Атмосферу разогрели и недавние иммигранты из Америки, которые обнаружили в Лондоне творческую перспективу, жизненную энергию, желание сотворить что-то грандиозное — то есть те качества, которые, по их мнению, совершенно иссякли на их собственном континенте. Эта утопия была прямым продолжением американской мечты, хотя Луиза, его подруга из Вирджинии, уже начинала выражать легкое разочарование Лондоном. Луиза считала, что город не способен реализовать собственный потенциал. Маммери возражал, утверждая, что англичане и раньше были ленивыми, тупыми и жадными.
— Мы как японцы, — говорил он ей. — Наша страна прошла долгий путь в истории только благодаря пиратству и набегам на материк. Можно вспомнить и колониальную авантюру. Во времена Виктории мы лицемерно скрывали правду. Идеалисты страдают до сих пор. Несчастный Осборн, например. Тебе лучше считать нас варварами и ксенофобами.
— Похоже, — сказала Луиза, — ты этим вполне доволен.
— Мы деградируем, Лу, — ответил он. — Закатываемся. В этом и состоит наша подлинная привлекательность. Правда, закат не может длиться вечно и нам уже не помочь. Мы знаем, куда катимся, но нас это не волнует.

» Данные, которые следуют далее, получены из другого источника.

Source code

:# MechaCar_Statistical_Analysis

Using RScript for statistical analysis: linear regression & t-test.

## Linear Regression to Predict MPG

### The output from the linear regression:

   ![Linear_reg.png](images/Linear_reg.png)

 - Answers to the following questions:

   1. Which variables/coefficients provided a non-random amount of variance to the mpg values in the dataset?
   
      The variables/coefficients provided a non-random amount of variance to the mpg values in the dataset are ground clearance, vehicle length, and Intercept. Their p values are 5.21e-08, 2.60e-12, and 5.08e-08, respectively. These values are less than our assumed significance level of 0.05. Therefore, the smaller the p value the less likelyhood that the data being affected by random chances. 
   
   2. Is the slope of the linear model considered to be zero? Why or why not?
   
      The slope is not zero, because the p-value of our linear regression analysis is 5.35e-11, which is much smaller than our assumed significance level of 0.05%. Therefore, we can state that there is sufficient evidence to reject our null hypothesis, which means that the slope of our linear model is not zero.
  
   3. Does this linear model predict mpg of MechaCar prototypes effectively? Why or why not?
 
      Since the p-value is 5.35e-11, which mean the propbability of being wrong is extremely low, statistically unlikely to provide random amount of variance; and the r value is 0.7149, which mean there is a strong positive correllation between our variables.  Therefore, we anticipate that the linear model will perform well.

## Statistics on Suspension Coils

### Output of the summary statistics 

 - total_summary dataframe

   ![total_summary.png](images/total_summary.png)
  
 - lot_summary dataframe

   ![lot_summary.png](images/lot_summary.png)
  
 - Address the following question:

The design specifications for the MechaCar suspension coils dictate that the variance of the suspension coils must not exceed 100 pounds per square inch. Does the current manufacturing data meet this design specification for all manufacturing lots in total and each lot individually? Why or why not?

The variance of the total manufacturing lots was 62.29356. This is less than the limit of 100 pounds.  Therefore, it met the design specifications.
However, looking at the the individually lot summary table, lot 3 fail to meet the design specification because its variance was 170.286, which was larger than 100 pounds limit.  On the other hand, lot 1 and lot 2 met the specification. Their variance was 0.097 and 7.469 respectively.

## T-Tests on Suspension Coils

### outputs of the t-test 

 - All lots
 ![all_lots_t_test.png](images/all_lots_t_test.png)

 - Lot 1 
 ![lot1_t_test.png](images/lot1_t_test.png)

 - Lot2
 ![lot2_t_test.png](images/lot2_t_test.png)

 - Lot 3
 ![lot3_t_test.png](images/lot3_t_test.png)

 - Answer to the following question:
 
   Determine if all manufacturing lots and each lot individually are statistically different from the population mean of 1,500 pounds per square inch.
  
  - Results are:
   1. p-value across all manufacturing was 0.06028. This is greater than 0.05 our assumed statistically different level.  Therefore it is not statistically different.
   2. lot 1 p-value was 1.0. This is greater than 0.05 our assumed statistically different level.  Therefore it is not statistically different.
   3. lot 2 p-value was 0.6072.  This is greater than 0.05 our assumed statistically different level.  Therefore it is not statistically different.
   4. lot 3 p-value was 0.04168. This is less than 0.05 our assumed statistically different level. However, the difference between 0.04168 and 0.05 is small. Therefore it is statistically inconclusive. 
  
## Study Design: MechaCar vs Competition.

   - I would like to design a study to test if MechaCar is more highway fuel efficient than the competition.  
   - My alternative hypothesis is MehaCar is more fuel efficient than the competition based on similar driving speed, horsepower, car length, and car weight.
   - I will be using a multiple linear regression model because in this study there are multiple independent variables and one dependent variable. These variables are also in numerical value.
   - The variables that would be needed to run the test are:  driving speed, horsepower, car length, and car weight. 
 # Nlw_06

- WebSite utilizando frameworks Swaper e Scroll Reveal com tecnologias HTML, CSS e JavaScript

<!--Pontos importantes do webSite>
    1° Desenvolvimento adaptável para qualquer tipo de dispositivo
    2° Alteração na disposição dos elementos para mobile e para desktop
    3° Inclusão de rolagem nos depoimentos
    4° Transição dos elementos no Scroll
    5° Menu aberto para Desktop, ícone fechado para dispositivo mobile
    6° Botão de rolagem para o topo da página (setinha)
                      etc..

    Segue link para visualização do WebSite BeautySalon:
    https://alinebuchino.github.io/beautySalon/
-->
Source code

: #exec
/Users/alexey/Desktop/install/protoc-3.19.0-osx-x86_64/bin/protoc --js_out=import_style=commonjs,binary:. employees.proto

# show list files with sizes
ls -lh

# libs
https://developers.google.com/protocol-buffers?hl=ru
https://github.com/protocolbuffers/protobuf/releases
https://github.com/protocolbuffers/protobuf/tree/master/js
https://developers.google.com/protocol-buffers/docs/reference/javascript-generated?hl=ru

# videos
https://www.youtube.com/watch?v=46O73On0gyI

Она считала, что он не должен смотреть на вещи с таким пессимизмом. Она любила его. Ему льстила ее забота, но он предчувствовал, что в конце концов она спишет его со счетов как очередную неудачу. Кроме того, она совсем не боролась с его болезнью, с его слабым характером, воспринимая и то и другое как неизбежные издержки культурного наследия. И с Историей она была не в ладах.
Чувак ты не поверишь мы же почти ничего не делали но эти суки палачи, так что мы все ломанулись в Англию. Вот черт с чего ты взял почему нельзя. По-твоему у индейцев был рак легких?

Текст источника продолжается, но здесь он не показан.